What I did with the camera body was to make a small box out of thin plywood that just fit into the opening left by the bellows. And you will find, like I did, that you need to seal all of the holes where the screws were removed or you will have some impressive light leaks. I made the depth of the box just enough to slightly protrude from the camera body. This made the front of it something like 21mm away from the film plane. Then I made a nice round hole in the centre of the front surface of the box and taped a home-made (drink-can alloy) pinhole over it.
I then had a 6×9 film camera with a pinhole lens at 21mm focal length. This gives something like 137 degrees angle of view. The field of view was in fact so wide that my initial pictures included the head of the screw that acted as a hinge for the flap of wood I was using to cover the pinhole as a form of shutter.

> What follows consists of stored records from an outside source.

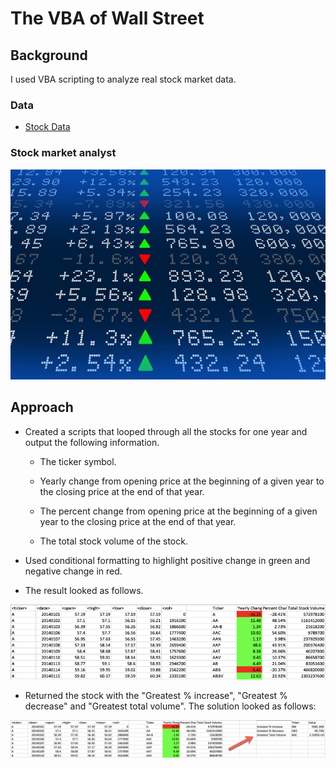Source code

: # The VBA of Wall Street

## Background

I used VBA scripting to analyze real stock market data. 

### Data

* [Stock Data](Resources/Multiple_year_stock_data.xlsx)

### Stock market analyst

![stock Market](Images/stockmarket.jpg)

## Approach

* Created a scripts that looped through all the stocks for one year and output the following information.

  * The ticker symbol.

  * Yearly change from opening price at the beginning of a given year to the closing price at the end of that year.

  * The percent change from opening price at the beginning of a given year to the closing price at the end of that year.

  * The total stock volume of the stock.

* Used conditional formatting to highlight positive change in green and negative change in red.

* The result looked as follows.

![moderate_solution](Images/moderate_solution.png)

* Returned the stock with the "Greatest % increase", "Greatest % decrease" and "Greatest total volume". The solution looked as follows:

![hard_solution](Images/hard_solution.png)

You could as easily go long – build a deeper box and make a telephoto pinhole. A standard lens on 6×9 is around 105mm, so you could start around 200mm and go from there. There are some good online pinhole calculators that will tell you what the optimum diameter of the pinhole should be for any chosen focal length. For home builders it might be easier to start with a pinhole and calculate its optimal focal length. This is probably easier than trying to make a tiny hole with a specific size. Which leads to the question of how you measure a tiny hole? You could try photographing it against a ruler with a digital camera if you have a really good macro lens. Then enlarge the shot and compare the pinhole diameter to a 1mm division on the ruler. The way I heard was to put it on a flatbed scanner and scan it at a known resolution. Enlarge the image and count the pixels.
I’ve seen some interesting results from using two narrow slits at right angles, leaving a small hole at the point they cross. Separating the two sets of slits gives an anamorphic effect. Whether it is the horizontal or vertical slit that’s furthest from the film will control whether the image is stretched horizontally or vertically. I reckon I could do this using a couple of razor blades to make the slot. I could guage the gap using a piece of thin wire, which I could measure with a micrometer. Time to find another old folder to torture, methinks.
There is no need to put the pinhole in the centre of the film either. Offset it vertically towards the top of the camera and you have the equivalent of a rising front on a large format camera: the camera will be looking upwards without distorting the verticals. Or put four pinholes on the camera, offset up, down, left and right. Then you can uncover and use the best one for effect.
But at the end of the day a pinhole camera is a one-trick pony. It shoots super wide. Whoopee. Though to be fair, I doubt I could ever find a 21mm lens that covers 6×9. But seriously, pinholes: they are everything you could do with a proper lens, but not as good. Which is why I have no pictures of the clever camera body I made: I did it, I used it once, I sold it.
So what do you do with the leftover lens and bellows? Way more interesting stuff than owning a pinhole camera for a start. Find a body cap for your camera, cut a big hole in the middle of it and glue it to the bellows. The result is a cheap version of a Lensbaby. This means you can do all the effects with shallow or extended depth of field and do the shift-lens thing with buildings. The only problem is keeping the lens still – you could be working with an f8 lens and slow shutter speeds. Mine works OK in fairly bright light. If I got serious about it I would find some way of locking the lens in a chosen position. Perhaps if I made a front standard like on a large format camera, sliding on a bit of wood that I can attach to the camera’s tripod socket?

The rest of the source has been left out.